A la différence de la prise d’acte de la rupture, la demande de résiliation judicaire ne met pas fin au contrat de travail. Celui-ci se poursuit, le temps que le juge puisse statuer sur la demande introduite par le salarié.
La juridiction saisie pourra alors :
- soit considérer que les manquements commis par l’employeur n’existent pas ou ne sont pas suffisamment graves pour justifier la demande de résiliation ; le contrat de travail devra donc se poursuivre.
- soit considérer que les manquements sont avérés et suffisamment graves pour empêcher la poursuite du contrat et donc pour justifier la demande de résiliation ; le contrat de travail sera alors rompu aux torts de l’employeur.
En l’espèce, un salarié avait été destinataire, entre février 2009 et février 2010, de nombreux courriers électroniques rédigés en des termes très désagréables et dont certains avaient également été adressés en copie pour information à d’autres salariés. Ce salarié avait en conséquence fait l’objet d’un état anxio-dépressif et avait saisi juridiction prud’homale d’une demande en résiliation judiciaire de son contrat de travail.
Tout comme en matière de prise d’acte, la jurisprudence se montre ces dernières années de plus en plus stricte et exige véritablement de constater, pour que le salarié obtienne gain de cause, un manquement de l’employeur empêchant purement et simplement la poursuite du contrat de travail.

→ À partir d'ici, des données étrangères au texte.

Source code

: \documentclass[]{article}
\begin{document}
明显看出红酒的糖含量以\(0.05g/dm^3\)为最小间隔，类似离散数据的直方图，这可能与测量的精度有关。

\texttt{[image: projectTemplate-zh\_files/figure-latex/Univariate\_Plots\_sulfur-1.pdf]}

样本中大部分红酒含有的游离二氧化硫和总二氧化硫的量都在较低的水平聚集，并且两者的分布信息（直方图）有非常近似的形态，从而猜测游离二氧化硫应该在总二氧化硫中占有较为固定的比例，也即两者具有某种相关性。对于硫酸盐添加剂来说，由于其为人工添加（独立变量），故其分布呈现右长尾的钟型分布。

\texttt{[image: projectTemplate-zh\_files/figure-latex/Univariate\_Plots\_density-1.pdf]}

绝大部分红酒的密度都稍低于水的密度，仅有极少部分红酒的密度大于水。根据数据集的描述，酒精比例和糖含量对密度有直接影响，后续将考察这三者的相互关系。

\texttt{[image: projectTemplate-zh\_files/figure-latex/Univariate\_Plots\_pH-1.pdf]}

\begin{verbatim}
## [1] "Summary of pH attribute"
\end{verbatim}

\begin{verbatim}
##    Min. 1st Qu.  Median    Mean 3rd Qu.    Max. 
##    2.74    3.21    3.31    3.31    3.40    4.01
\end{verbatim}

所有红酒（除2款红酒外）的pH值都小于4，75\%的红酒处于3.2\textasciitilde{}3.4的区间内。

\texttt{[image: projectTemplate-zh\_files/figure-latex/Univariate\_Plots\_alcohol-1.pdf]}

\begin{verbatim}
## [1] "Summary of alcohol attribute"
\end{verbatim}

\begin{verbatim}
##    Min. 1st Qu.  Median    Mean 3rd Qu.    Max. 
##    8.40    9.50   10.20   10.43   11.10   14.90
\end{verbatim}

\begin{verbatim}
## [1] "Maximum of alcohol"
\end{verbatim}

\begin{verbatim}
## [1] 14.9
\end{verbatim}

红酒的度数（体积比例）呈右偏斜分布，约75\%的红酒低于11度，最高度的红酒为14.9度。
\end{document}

Ainsi, un « simple » manquement ne peut donc suffire à justifier la résiliation judiciaire, encore faut-il que ce manquement soit si grave qu’il empêche la poursuite du contrat de travail (V. en sens par exemple : Cass. Soc., 26 mars 2014, n°12-21372).
C’est donc à une grande casuistique que se livrent les juges et les praticiens perçoivent peu à peu, décision après décision, les contours de ce qui constitue un manquement empêchant la poursuite du contrat de travail.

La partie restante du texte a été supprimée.